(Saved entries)

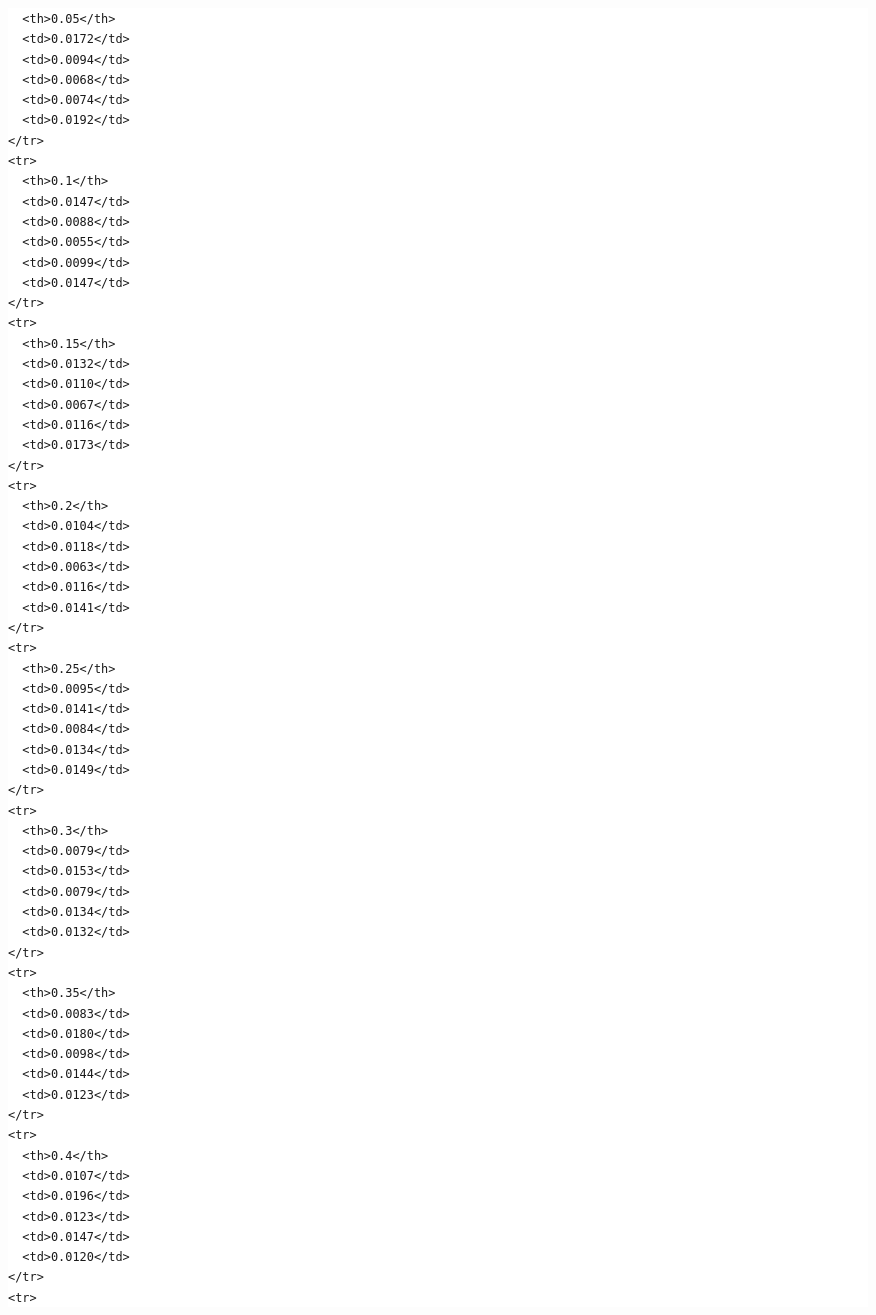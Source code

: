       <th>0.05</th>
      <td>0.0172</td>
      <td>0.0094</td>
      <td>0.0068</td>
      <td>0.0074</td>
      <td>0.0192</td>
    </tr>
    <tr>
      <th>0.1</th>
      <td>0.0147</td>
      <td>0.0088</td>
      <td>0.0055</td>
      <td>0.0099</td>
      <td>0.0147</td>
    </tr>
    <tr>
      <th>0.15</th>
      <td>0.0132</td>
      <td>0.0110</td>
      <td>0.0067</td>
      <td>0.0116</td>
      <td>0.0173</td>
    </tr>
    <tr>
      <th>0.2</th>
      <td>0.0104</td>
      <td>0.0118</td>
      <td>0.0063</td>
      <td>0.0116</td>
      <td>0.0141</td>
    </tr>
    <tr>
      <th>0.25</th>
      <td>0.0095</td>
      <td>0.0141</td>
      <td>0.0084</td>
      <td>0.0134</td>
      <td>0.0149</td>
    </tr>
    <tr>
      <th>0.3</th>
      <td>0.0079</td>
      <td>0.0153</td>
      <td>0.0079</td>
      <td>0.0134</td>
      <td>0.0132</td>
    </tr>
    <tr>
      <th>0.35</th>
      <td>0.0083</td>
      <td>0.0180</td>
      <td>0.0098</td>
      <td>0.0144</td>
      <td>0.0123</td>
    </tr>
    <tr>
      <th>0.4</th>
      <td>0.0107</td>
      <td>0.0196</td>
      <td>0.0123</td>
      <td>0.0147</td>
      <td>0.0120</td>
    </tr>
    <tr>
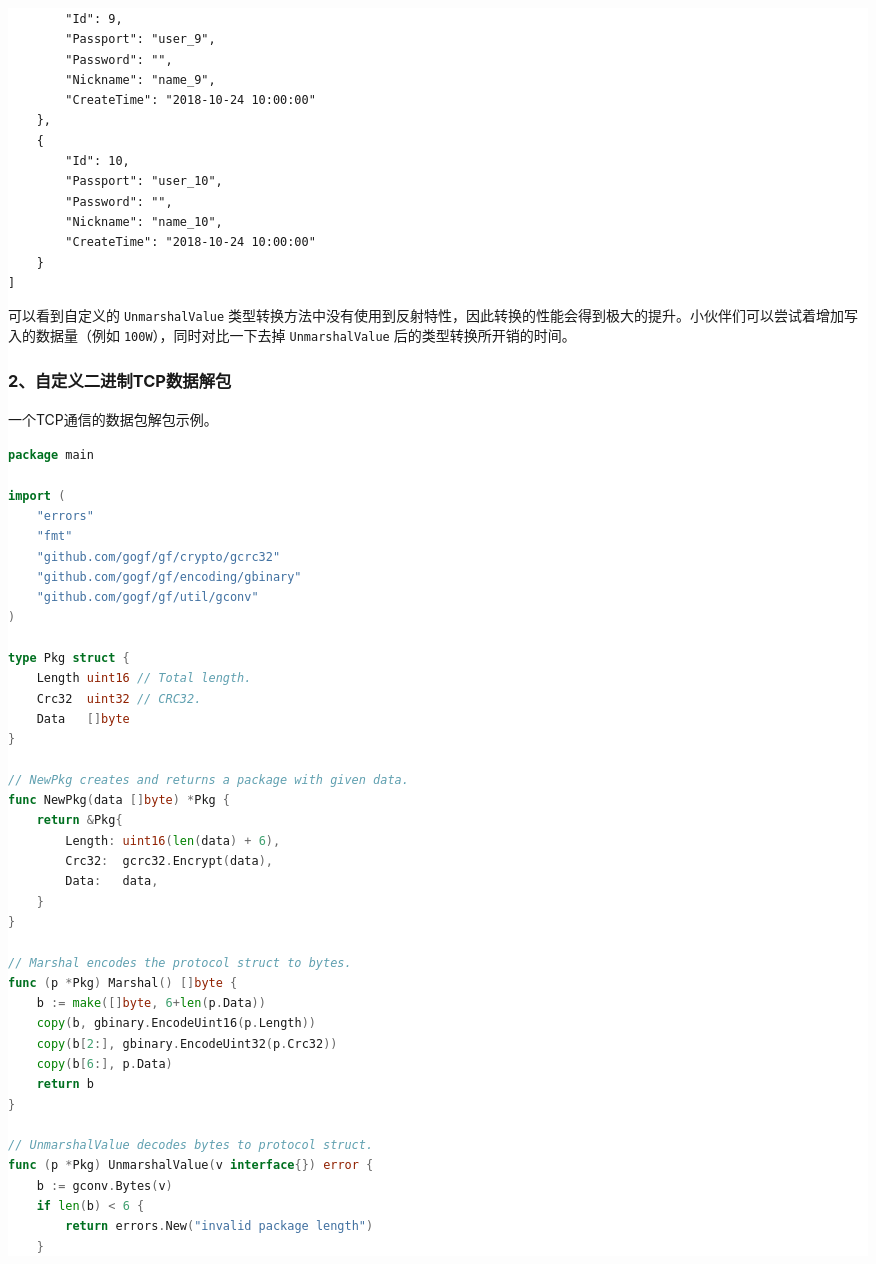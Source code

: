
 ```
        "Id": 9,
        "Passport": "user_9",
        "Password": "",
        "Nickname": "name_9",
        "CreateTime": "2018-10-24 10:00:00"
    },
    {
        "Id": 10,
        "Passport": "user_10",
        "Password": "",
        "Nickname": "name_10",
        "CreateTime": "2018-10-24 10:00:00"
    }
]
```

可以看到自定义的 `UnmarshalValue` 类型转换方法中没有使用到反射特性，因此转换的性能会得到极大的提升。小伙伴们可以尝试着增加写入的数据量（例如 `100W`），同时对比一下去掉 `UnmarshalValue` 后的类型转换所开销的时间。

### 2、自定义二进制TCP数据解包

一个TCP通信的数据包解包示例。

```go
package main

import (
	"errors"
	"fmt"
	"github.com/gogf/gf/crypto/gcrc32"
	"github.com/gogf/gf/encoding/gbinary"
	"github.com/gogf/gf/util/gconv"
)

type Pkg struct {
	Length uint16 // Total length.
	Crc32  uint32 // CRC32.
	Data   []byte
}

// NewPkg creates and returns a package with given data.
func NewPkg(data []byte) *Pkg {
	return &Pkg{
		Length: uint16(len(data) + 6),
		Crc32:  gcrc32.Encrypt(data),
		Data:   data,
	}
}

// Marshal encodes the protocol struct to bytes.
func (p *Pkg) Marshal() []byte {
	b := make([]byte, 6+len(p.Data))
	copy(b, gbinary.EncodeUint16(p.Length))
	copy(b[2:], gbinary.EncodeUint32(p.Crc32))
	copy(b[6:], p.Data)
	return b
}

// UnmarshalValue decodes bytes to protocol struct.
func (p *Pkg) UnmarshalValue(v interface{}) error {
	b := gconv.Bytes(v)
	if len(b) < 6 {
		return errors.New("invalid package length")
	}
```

**The problem**
If a line in the entries includes the word "protocol", copy that line out.

**Solution to the problem**
// Marshal encodes the protocol struct to bytes.
// UnmarshalValue decodes bytes to protocol struct.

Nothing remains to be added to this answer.